Information Science Graduate Degrees

The Department of Information Science offers a Master of Science in Information Science (MSIS), a Certificate of Advanced Studies in Library and Information Science, and a Ph.D. in Information Science. The MSIS also offers a combined undergraduate/MSIS program, dual degree programs with English and History and a School Library Media teacher certification program. With concentrations in Information Systems and Technology, Library and Information Services, School Library Media, and Archives and Records Administration, graduates of the ALA accredited MSIS are prepared for a variety of Information Science occupations. Graduates with the Information Science doctorate are well positioned for rewarding, challenging careers in either research or information-dependent roles in business, government, education, or the nonprofit sector.

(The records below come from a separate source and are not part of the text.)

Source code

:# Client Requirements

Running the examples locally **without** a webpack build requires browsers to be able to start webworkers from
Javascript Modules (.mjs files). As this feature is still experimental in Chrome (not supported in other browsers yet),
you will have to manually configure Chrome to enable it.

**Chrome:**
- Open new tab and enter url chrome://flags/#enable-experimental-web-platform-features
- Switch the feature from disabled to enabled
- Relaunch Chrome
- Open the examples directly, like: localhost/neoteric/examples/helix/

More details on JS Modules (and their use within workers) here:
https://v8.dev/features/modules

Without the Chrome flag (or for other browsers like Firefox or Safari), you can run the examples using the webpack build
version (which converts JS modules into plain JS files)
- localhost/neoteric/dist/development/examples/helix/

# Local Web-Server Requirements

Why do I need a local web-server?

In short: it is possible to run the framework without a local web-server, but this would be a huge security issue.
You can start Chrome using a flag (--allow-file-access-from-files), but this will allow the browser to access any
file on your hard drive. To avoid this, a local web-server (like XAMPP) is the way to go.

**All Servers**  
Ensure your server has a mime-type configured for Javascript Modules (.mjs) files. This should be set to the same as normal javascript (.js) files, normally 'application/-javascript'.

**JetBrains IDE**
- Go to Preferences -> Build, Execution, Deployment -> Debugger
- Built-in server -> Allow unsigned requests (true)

M.S. in Information Science

The M.S.I.S. program is one of 50 nationally to be accredited by the American Library Association, which has more than 66,000 members in public, state, school, academic and special libraries in every sector of the economy. Graduates are prepared for careers as librarians, archivists, technology specialists, school library media specialists, network or database administrators, and much more!

The M.S. in Information Science prepares students for jobs where the generation, management, and use of information is the dominant or essential requisite. It involves successful completion of 42 credits and provides five areas of concentration:

•    Archives/Records Administration
•    Library & Information Services
•    Library & Information Services/School Library Media Specialist
•    Information Management & Policy
•    Information Systems & Technology

Two programs combine the M.S.I.S. and the M.A. in either English or History. The Department of Information Studies also offers a Certificate of Advanced Study, a post-master’s degree that allows students to pursue individualized programs related to information.

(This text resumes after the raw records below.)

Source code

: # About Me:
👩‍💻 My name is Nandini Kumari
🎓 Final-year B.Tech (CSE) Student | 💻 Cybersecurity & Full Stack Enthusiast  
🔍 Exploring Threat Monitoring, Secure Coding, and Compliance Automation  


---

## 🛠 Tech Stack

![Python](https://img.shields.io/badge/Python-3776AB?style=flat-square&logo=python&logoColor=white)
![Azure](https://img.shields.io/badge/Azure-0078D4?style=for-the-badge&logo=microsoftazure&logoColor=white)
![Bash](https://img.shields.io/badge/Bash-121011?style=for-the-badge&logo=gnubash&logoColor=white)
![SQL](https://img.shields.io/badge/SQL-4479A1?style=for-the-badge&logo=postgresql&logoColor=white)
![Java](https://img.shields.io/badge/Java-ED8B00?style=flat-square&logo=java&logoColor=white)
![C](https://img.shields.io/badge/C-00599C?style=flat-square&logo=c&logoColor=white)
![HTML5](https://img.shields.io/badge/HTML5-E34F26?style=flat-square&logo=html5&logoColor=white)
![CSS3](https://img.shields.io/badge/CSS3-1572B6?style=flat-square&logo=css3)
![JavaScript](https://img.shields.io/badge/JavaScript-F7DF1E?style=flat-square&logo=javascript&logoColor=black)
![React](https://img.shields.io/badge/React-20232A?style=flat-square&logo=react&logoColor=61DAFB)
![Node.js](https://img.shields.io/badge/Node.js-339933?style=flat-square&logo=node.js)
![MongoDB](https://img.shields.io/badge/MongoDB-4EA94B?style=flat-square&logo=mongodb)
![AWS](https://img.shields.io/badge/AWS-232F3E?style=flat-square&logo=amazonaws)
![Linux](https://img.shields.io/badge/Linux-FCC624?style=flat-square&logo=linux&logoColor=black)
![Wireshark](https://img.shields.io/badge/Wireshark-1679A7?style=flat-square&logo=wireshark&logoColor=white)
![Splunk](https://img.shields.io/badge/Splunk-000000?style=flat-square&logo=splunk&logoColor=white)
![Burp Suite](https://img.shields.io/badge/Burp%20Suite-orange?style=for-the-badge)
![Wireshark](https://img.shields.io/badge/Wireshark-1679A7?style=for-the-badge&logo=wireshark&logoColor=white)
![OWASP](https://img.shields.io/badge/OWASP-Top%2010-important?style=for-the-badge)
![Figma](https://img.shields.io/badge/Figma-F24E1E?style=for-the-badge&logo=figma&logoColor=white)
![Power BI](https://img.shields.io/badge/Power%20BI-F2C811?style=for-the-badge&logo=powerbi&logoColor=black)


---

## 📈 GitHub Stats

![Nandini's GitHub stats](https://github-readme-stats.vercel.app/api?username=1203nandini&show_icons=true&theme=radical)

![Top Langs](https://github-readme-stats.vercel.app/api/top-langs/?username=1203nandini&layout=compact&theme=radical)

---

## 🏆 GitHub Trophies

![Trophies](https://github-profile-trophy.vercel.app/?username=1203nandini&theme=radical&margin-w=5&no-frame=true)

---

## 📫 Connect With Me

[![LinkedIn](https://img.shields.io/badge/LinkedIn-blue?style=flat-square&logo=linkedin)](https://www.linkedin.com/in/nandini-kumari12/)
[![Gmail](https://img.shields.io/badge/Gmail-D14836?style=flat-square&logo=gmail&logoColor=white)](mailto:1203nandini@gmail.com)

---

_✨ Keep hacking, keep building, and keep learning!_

The program also provides students with the knowledge and skills needed to enter a doctoral program in information science.

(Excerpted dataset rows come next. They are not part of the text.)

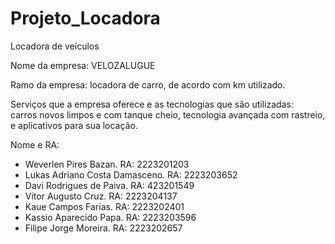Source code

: # Projeto_Locadora

Locadora de veículos

Nome da empresa: VELOZALUGUE

Ramo da empresa: 
locadora de carro, de acordo com km utilizado.

Serviços que a empresa oferece e as tecnologias que são utilizadas:  
carros novos limpos e com tanque cheio, tecnologia avançada com rastreio, e aplicativos para sua locação.


Nome e RA: 

* Weverlen Pires Bazan. RA: 2223201203
* Lukas Adriano Costa Damasceno. RA: 2223203652
* Davi Rodrigues de Paiva. RA: 423201549
* Vitor Augusto Cruz. RA: 2223204137
* Kaue Campos Farias. RA: 2223202401
* Kassio Aparecido Papa. RA: 2223203596
* Filipe Jorge Moreira. RA: 2223202657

Detailed information about program requirements can be found on the M.S.I.S. page.

Admission Requirements

Applicants must hold a bachelor's degree from a college or university of recognized standing. Applications may be submitted for admission to the M.S.I.S. program or for non-degree study.

All applicants except those with a graduate degree in another field must submit scores on the general portion of the Graduate Record Examination (G.R.E.). The G.R.E. Admission Standard for the M.S.I.S. are: 300 total combined score on the verbal and quantitative sections of the G.R.E. plus a score of 4.0 or above on the analytical writing section. Note: You must submit G.R.E. scores unless you have a previous graduate degree. Candidates with a previous graduate degree may be admitted with advanced standing, permitting the transfer of up to six hours of previous graduate course work. Three letters of recommendation and official transcripts of all academic study are also required.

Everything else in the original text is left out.